ASSIGNED TASK →
Each line from the one containing "### 13. HashSet" through the end of the entries below must be output exactly; no other line belongs.

DATA SUPPLIED →
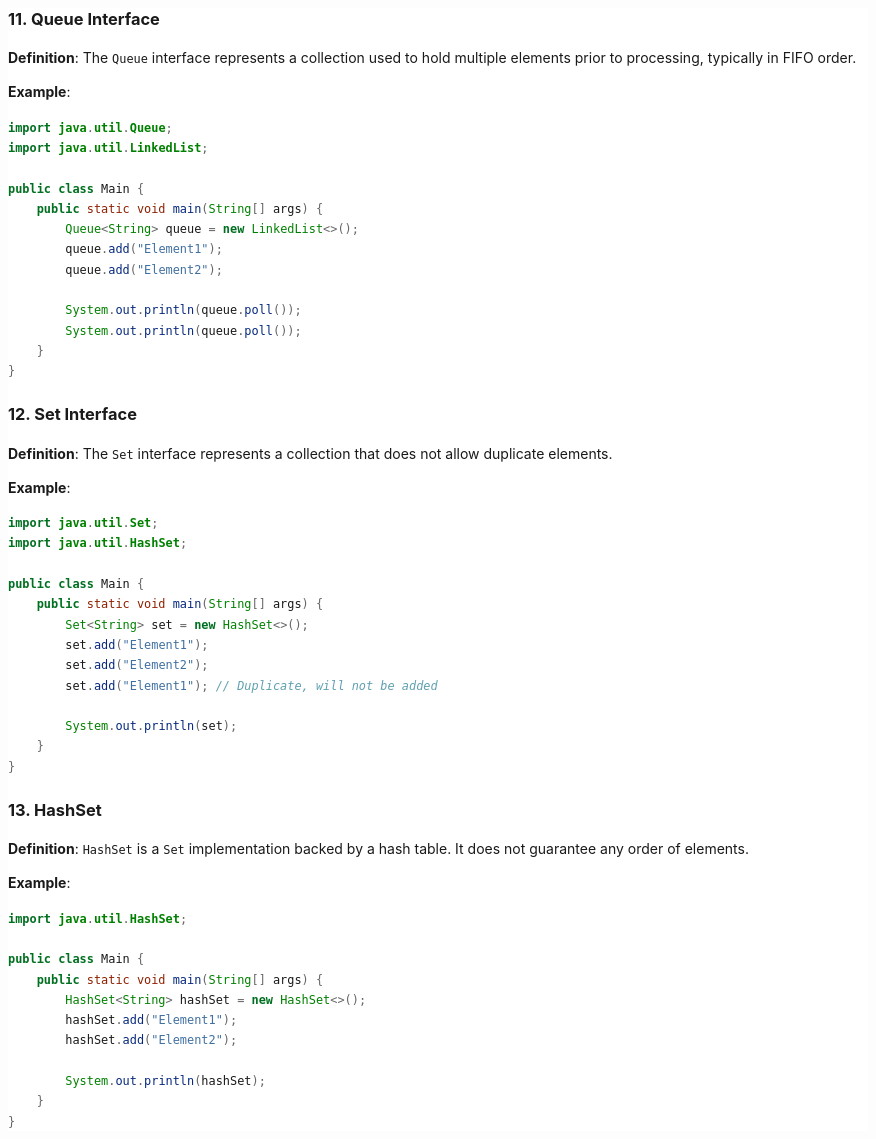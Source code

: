 ### 11. Queue Interface
**Definition**: The `Queue` interface represents a collection used to hold multiple elements prior to processing, typically in FIFO order.

**Example**:
```java
import java.util.Queue;
import java.util.LinkedList;

public class Main {
    public static void main(String[] args) {
        Queue<String> queue = new LinkedList<>();
        queue.add("Element1");
        queue.add("Element2");
        
        System.out.println(queue.poll());
        System.out.println(queue.poll());
    }
}
```

### 12. Set Interface
**Definition**: The `Set` interface represents a collection that does not allow duplicate elements.

**Example**:
```java
import java.util.Set;
import java.util.HashSet;

public class Main {
    public static void main(String[] args) {
        Set<String> set = new HashSet<>();
        set.add("Element1");
        set.add("Element2");
        set.add("Element1"); // Duplicate, will not be added
        
        System.out.println(set);
    }
}
```

### 13. HashSet
**Definition**: `HashSet` is a `Set` implementation backed by a hash table. It does not guarantee any order of elements.

**Example**:
```java
import java.util.HashSet;

public class Main {
    public static void main(String[] args) {
        HashSet<String> hashSet = new HashSet<>();
        hashSet.add("Element1");
        hashSet.add("Element2");
        
        System.out.println(hashSet);
    }
}
```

SOLUTION TO THE EXERCISE →
### 13. HashSet
**Definition**: `HashSet` is a `Set` implementation backed by a hash table. It does not guarantee any order of elements.

**Example**:
```java
import java.util.HashSet;

public class Main {
    public static void main(String[] args) {
        HashSet<String> hashSet = new HashSet<>();
        hashSet.add("Element1");
        hashSet.add("Element2");
        
        System.out.println(hashSet);
    }
}
```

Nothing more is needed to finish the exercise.